This webinar welcomes Dr. Scott Imlay, Tecplot CTO. He will discuss his research on visualization of higher-order CFD results. CFD code developers are adopting higher-order finite-element CFD methods due to their potential to reduce computation cost while maintaining accuracy. These techniques have been an area of research for many years and are becoming more widely available in popular CFD codes. The webinar content is based on Scott’s technical presentation at AIAA SciTech 2021. Note that this is preliminary research on adding higher-order element visualization to Tecplot 360.
- What are higher-order elements (1:42)
- Why use higher-order elements (3:30)
- Higher-Order Visualization Challenges (6:37)
- Basis Functions (8:32)
- Brick (Hexahedral) Sub-Division (12:06)
- Tetrahedral Sub-Division (12:51)
- Prism Sub-Division (13:32)
- Pyramid Sub-Division (14:38)
- Implementation (15:26)
- Results and Future work (17:33)
- Q&A (23:02)
We are looking for partners to try our prototype add-on or to provide data for testing. If you are interested, please contact us! The best way is through our website contact form, or email firstname.lastname@example.org.
- White paper referred to in this video, Recursive Sub-Division Technique for Higher-Order Pyramid and Prism Isosurface Visualization
- See all White Papers
- Paper on GMSH referred to in the video
- Dr. Scott Imlay’s blogs on Higher Order Elements
Q&A From the Webinar
Is support planned for Tecplot file formats?
This is early research and we’ve not made definite plans for HOE support in the Tecplot file formats. We’re initially targeting reading CGNS format because it has an HOE specification. We don’t have definite plans for supporting HOE in Tecplot file formats yet. But we are looking at using the CGNS standard.
We are implementing this now as a Tecplot 360 add-on. The add-on is functional for showing the isosurfaces and the surface data. We are looking for research partners to collaborate with because we do believe that the industry will need HOE. You can contact me at email@example.com.
Is the assumption that we have iso-parametric nodal data?
To rephrase your question, is our assumption that we allow curved elements of the same order as the basis function for this position (which would be iso-parametric)?
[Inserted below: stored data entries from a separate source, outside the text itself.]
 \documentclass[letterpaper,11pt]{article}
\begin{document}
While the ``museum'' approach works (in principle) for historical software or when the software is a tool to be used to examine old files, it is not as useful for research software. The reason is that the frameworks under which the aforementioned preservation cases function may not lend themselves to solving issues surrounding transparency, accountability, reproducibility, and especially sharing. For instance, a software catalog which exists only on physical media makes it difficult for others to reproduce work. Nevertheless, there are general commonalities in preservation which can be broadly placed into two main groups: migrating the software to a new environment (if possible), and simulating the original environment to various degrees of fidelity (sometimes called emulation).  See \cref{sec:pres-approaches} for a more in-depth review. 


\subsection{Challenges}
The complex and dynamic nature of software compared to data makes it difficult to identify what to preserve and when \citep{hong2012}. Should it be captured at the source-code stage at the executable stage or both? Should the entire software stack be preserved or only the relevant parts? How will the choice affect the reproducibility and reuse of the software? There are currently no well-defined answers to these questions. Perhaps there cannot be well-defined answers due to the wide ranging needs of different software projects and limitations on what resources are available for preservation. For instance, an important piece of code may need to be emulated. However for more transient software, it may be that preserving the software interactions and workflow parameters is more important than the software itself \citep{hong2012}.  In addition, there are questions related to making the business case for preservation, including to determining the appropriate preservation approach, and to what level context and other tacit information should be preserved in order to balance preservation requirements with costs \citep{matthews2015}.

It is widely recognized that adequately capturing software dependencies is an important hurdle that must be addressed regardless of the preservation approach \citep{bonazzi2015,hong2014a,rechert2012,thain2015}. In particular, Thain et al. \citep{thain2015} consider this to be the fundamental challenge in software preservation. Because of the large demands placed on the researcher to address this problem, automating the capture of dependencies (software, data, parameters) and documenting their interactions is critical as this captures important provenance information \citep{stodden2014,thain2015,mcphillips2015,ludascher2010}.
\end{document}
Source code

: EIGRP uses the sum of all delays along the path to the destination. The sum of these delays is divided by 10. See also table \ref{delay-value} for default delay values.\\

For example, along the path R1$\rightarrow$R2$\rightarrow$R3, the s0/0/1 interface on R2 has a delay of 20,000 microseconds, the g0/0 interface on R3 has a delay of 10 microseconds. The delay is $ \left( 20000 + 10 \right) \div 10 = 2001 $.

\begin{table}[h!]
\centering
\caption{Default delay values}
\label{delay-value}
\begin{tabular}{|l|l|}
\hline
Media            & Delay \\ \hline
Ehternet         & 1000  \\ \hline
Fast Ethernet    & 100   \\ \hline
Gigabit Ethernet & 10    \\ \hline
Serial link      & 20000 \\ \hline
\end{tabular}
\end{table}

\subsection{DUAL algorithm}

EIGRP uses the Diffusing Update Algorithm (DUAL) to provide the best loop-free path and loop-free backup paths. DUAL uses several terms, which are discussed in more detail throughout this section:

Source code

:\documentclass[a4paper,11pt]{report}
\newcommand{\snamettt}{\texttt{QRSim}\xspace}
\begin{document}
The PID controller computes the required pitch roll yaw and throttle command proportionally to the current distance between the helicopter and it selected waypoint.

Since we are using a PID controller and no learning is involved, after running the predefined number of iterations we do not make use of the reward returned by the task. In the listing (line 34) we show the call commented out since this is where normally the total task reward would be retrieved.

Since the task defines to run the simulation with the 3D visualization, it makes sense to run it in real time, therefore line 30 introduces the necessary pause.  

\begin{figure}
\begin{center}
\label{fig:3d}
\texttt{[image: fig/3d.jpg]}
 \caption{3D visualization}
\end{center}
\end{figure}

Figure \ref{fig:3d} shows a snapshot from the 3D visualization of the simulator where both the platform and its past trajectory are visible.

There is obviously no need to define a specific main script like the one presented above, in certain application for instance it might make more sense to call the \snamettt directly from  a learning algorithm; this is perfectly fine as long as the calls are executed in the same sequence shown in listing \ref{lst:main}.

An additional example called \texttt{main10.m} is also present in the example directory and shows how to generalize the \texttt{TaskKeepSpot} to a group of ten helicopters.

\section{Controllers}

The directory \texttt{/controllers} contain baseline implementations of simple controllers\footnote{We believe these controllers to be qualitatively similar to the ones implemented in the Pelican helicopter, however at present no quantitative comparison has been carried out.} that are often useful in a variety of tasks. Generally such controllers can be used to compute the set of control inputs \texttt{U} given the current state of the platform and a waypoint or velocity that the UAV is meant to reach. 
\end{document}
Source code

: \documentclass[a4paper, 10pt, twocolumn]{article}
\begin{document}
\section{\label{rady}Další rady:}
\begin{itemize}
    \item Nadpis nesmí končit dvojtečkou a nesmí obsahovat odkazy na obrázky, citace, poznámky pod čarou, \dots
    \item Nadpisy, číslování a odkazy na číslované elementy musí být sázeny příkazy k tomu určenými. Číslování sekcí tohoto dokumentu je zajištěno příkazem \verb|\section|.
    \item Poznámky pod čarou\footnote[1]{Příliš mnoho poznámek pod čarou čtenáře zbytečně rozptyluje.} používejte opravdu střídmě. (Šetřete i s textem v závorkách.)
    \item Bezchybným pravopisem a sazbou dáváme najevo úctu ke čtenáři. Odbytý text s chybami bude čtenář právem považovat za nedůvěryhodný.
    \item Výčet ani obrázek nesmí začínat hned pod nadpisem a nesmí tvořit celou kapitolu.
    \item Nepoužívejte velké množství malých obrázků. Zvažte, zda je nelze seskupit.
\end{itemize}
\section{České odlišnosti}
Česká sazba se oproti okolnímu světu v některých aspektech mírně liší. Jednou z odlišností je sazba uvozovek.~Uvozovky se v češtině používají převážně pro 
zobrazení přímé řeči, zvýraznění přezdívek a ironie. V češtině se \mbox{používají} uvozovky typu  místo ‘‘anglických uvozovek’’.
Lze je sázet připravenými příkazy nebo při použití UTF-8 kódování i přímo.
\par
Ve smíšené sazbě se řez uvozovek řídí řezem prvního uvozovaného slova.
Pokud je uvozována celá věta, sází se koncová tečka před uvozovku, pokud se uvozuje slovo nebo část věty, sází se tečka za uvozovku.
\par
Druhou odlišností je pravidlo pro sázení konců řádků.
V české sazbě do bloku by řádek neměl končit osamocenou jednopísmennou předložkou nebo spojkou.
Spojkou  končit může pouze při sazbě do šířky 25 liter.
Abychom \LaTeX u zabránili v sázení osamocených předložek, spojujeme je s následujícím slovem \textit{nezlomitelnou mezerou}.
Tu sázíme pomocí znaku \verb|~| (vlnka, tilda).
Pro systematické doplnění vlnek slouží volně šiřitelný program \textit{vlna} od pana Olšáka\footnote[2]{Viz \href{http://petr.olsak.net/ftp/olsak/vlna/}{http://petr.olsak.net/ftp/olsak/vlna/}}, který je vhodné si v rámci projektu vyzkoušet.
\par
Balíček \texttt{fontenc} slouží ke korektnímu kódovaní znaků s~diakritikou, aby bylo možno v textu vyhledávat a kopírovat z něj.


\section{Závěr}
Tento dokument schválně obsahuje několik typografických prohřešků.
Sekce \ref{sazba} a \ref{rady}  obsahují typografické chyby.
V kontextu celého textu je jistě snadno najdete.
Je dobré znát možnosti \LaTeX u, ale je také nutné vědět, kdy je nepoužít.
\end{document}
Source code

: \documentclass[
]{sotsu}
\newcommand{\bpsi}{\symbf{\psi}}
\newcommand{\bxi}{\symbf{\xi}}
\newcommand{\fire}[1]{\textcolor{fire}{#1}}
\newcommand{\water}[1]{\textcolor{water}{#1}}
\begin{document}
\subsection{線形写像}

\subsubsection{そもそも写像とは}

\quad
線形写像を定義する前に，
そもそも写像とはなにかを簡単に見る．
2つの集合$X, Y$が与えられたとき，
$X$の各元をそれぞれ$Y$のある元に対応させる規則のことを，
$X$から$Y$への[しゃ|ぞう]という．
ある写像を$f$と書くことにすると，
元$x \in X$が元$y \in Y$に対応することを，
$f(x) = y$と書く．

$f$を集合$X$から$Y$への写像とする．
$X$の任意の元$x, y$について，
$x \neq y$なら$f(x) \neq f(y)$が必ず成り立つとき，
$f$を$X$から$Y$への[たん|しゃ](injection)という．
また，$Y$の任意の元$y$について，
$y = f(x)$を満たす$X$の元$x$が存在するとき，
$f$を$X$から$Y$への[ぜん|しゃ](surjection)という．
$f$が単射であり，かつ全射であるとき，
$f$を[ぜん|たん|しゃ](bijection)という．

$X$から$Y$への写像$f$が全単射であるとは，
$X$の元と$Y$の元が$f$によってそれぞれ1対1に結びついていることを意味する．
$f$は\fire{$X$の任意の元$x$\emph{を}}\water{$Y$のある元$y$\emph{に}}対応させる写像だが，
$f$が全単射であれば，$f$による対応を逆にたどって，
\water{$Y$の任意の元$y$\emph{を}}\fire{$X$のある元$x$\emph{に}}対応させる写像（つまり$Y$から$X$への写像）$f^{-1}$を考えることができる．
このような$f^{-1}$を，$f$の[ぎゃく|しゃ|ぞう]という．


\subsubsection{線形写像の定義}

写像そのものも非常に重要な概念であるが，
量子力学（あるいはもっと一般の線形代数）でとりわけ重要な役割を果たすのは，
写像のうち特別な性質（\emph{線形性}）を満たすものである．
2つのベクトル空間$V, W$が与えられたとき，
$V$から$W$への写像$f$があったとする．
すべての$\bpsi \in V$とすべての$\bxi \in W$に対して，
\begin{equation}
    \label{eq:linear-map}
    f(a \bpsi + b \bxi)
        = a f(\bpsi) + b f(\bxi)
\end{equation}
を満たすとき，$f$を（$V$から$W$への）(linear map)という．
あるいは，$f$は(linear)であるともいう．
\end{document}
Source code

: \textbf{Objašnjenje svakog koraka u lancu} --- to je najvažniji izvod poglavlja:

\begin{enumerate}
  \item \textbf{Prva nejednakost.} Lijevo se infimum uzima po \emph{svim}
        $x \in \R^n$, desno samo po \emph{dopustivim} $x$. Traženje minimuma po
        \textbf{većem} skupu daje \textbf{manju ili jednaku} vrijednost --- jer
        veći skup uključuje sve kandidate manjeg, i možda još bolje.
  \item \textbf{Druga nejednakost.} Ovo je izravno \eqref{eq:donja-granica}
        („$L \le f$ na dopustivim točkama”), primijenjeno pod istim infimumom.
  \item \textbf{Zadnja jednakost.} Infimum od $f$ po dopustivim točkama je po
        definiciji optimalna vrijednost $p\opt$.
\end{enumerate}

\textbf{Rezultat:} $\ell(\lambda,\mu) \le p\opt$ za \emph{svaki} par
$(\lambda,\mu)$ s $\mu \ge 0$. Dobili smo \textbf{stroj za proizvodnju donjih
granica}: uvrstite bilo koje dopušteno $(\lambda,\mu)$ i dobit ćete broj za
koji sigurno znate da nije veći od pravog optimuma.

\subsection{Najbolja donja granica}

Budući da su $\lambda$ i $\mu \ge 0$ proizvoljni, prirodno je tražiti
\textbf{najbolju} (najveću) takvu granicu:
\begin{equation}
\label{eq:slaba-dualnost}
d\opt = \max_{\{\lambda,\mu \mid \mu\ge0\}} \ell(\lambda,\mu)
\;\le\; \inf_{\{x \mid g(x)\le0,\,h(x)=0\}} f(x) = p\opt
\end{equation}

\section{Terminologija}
The answer is yes, but that isn’t the solution for the long run. Our goal is to not require iso-parametric. We know that some people are doing linear geometry and higher order basis functions for the solution. Sometimes they have higher order basis functions for the geometry than they have for the solution. So it can go either way and we would like to support that. In the add-on we do use iso-parametric. If you want to create a linear element, in this case, put your edge-center nodes and location to give you a linear element.
Would you comment on how your algorithm relates to one in GMSH (algorithm for plotting high order solutions)?
I’m not super familiar with how GMSH does it. But my understanding is that GMSH also uses a subdivision technique. And it does not do it selectively for the isosurfaces. I think I should leave it there because I don’t want to state that I know more about GMSH than I do. Here is a paper about GMSH.
Did you consider using a Bézier representation rather than a heuristic buffer approach to make sure not to exclude extrema that cannot be seen via the nodal data itself?
It is a very good idea. We’ve thought about it, but we have not gone any farther than thinking about it. It is true that if you were to use Bézier representation, then they wouldn’t be nodal values anymore, but they would be the points in space that are used to adjust the shape of a B spline, for instance. And the minimum and the maximum are at those points. And so that way we could guarantee it.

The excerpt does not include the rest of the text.